Label Precision Recall F1-Score Support
0 0.98 0.99 0.98 796
1 0.79 0.70 0.74 60
Accuracy 0.97 856
Macro Avg 0.89 0.84 0.86 856
Weighted Avg 0.96 0.97 0.97 856

Usage

Please install the following library.

pip install transformers

You can easily use a classification model with the pipeline method.

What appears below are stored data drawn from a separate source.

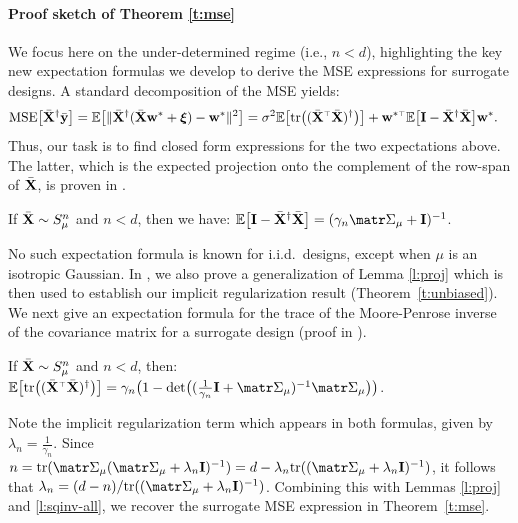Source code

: \documentclass[../../thesis.tex]{subfiles}
\begin{document}
\paragraph{Proof sketch of Theorem \ref{t:mse}}
We focus here on the under-determined regime (i.e., $n<d$),
highlighting the key new expectation formulas we develop to derive the
MSE expressions for surrogate designs. A standard decomposition of the MSE yields:
\begin{align}
  \MSE{\Xb^\dagger\ybb}
   & = \E\big[\|\Xb^\dagger(\Xb\w^*+\xib)-\w^*\|^2\big]
  =\sigma^2\E\big[\tr\big((\Xb^\top\Xb)^{\dagger}\big)\big] +
  \w^{*\top}\E\big[\I-\Xb^\dagger\Xb\big]\w^*.\label{eq:mse-derivation}
\end{align}
Thus, our task is to find closed form expressions for the two
expectations above. The latter, which is the expected projection onto
the complement of the row-span of ${\bar{\mathbf X}}$, is proven in
.
\begin{lemma}\label{l:proj}
  If  ${\bar{\mathbf X}}\sim S_\mu^n$ and $n<d$, then we have:
  $\E\big[\I-\Xb^\dagger\Xb\big] = (\gamma_n\Sigmab_\mu+\I)^{-1}$.
\end{lemma}

\noindent
No such expectation formula is known for i.i.d.~designs, except when
$\mu$ is an isotropic Gaussian. In , we
also prove a generalization of Lemma \ref{l:proj} which is then used
to establish our implicit regularization result
(Theorem~\ref{t:unbiased}). We next give an expectation formula
for the trace of the Moore-Penrose inverse of the covariance
matrix for a surrogate design (proof in ).
\begin{lemma}\label{l:sqinv-all}
  If  ${\bar{\mathbf X}}\sim S_\mu^n$ and $n<d$, then:
  $\E\big[\tr\big((\Xb^\top\Xb)^{\dagger}\big)\big]
    =\gamma_n\big(1-
    \det\!\big((\tfrac1{\gamma_n}\I+\Sigmab_\mu)^{-1}\Sigmab_\mu\big)\big)$.
\end{lemma}

\noindent
Note the implicit regularization term which appears in both formulas,
given by $\lambda_n=\frac1{\gamma_n}$. Since $n =
  \tr(\Sigmab_\mu(\Sigmab_\mu+\lambda_n\I)^{-1})=d-\lambda_n\tr((\Sigmab_\mu+\lambda_n\I)^{-1})$,
it follows that $\lambda_n=(d-n)/\tr((\Sigmab_\mu+\lambda_n\I)^{-1})$.
Combining this with Lemmas \ref{l:proj} and \ref{l:sqinv-all}, we
recover the surrogate MSE expression in Theorem~\ref{t:mse}.
\end{document}
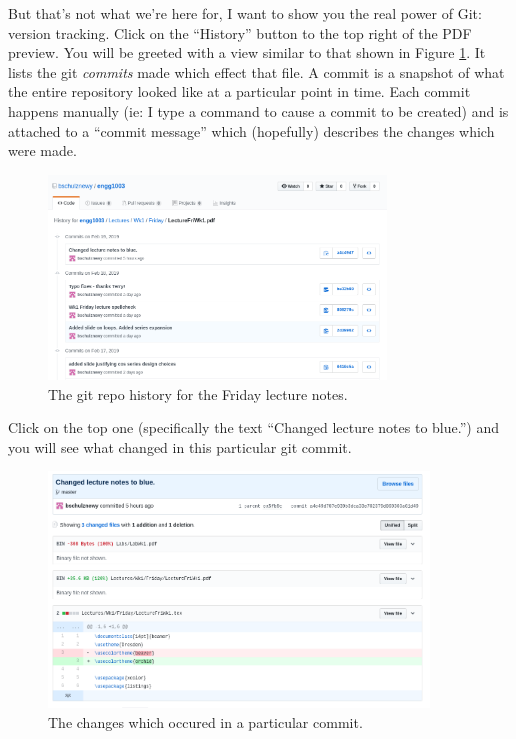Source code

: \documentclass{lab}
\begin{document}
But that's not what we're here for, I want to show you the real power of Git: version tracking. Click on the ``History'' button to the top right of the PDF preview. You will be greeted with a view similar to that shown in Figure \ref{fig:githistory}. It lists the git \textit{commits} made which effect that file. A commit is a snapshot of what the entire repository looked like at a particular point in time. Each commit happens manually (ie: I type a command to cause a commit to be created) and is attached to a ``commit message'' which (hopefully) describes the changes which were made.

\begin{figure}[H]
\begin{center}
\includegraphics[width=0.8\textwidth]{github_lecture.png}
\end{center}
\caption{The git repo history for the Friday lecture notes.}\label{fig:githistory}
\end{figure}

Click on the top one (specifically the text ``Changed lecture notes to blue.'') and you will see what changed in this particular git commit.

\begin{figure}[H]
\begin{center}
\includegraphics[width=0.9\textwidth]{github_lecture_changes.png}
\end{center}
\caption{The changes which occured in a particular commit.}\label{fig:gitchanges}
\end{figure}
\end{document}
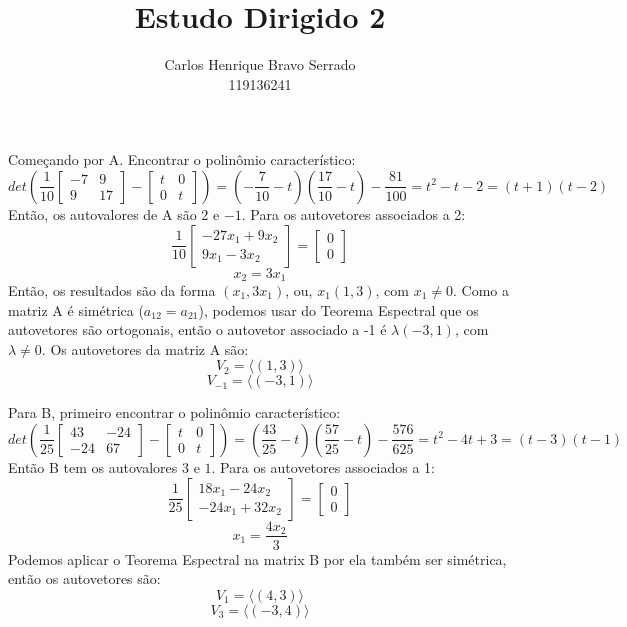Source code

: \documentclass{homework}
\title{Estudo Dirigido 2}
\author{Carlos Henrique Bravo Serrado\\ 119136241}
\begin{document}
\maketitle

\exercise*
Começando por A. Encontrar o polinômio característico:
\[det \left( \frac{1}{10}
\begin{bmatrix}
-7 & 9\\
9 & 17
\end{bmatrix} - 
\begin{bmatrix}
t & 0\\
0 & t
\end{bmatrix}\right) = \left(-\frac{7}{10}-t\right)\left(\frac{17}{10}-t\right)-\frac{81}{100}
= t^2 - t - 2 = (t+1)(t-2)\]
Então, os autovalores de A são $2$ e $-1$. Para os autovetores associados a 2:
\[\frac{1}{10}\begin{bmatrix}
-27x_1 + 9x_2\\
9x_1 - 3x_2
\end{bmatrix} = \begin{bmatrix}
0 \\
0
\end{bmatrix}\]
\[x_2 = 3x_1\]
Então, os resultados são da forma $(x_1,3x_1)$, ou, $x_1(1,3)$, com $x_1 \neq 0$. Como a matriz A é simétrica ($a_{12} = a_{21}$), podemos usar do Teorema Espectral que os autovetores são ortogonais, então o autovetor associado a -1 é $\lambda(-3,1)$, com $\lambda \neq 0$. Os autovetores da matriz A são:
\[V_2 = \langle(1,3)\rangle\]
\[V_{-1} = \langle(-3,1)\rangle\]

Para B, primeiro encontrar o polinômio característico:
\[det \left( \frac{1}{25}
\begin{bmatrix}
43 & -24\\
-24 & 67
\end{bmatrix} - 
\begin{bmatrix}
t & 0\\
0 & t
\end{bmatrix}\right) = \left(\frac{43}{25}-t\right)\left(\frac{57}{25}-t\right)-\frac{576}{625}
= t^2 - 4t + 3 = (t-3)(t-1)\]
Então B tem os autovalores $3$ e $1$. Para os autovetores associados a 1:
\[\frac{1}{25}\begin{bmatrix}
18x_1 -24x_2\\
-24x_1 + 32x_2
\end{bmatrix} = \begin{bmatrix}
0 \\
0
\end{bmatrix}\]
\[x_1 = \frac{4x_2}{3}\]
Podemos aplicar o Teorema Espectral na matrix B por ela também ser simétrica, então os autovetores são:
\[V_1 = \langle(4,3)\rangle\]
\[V_3 = \langle(-3,4)\rangle\]
\end{document}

from transformers import pipeline

pipe = pipeline(
    "text-classification",
    model="taishi-i/awesome-japanese-nlp-classification-model",
)

# Relevant sample
text = "ディープラーニングによる自然言語処理(共立出版)のサポートページです"
label = pipe(text)
print(label) # [{'label': '1', 'score': 0.9910495281219482}]

# Not Relevant sample
text = "AIイラストを管理するデスクトップアプリ"
label = pipe(text)
print(label) # [{'label': '0', 'score': 0.9986791014671326}]

Evaluation

Please install the following library.

pip install evaluate scikit-learn datasets transformers torch
import evaluate
from datasets import load_dataset
from sklearn.metrics import classification_report
from transformers import pipeline

# Evaluation dataset
dataset = load_dataset("taishi-i/awesome-japanese-nlp-classification-dataset")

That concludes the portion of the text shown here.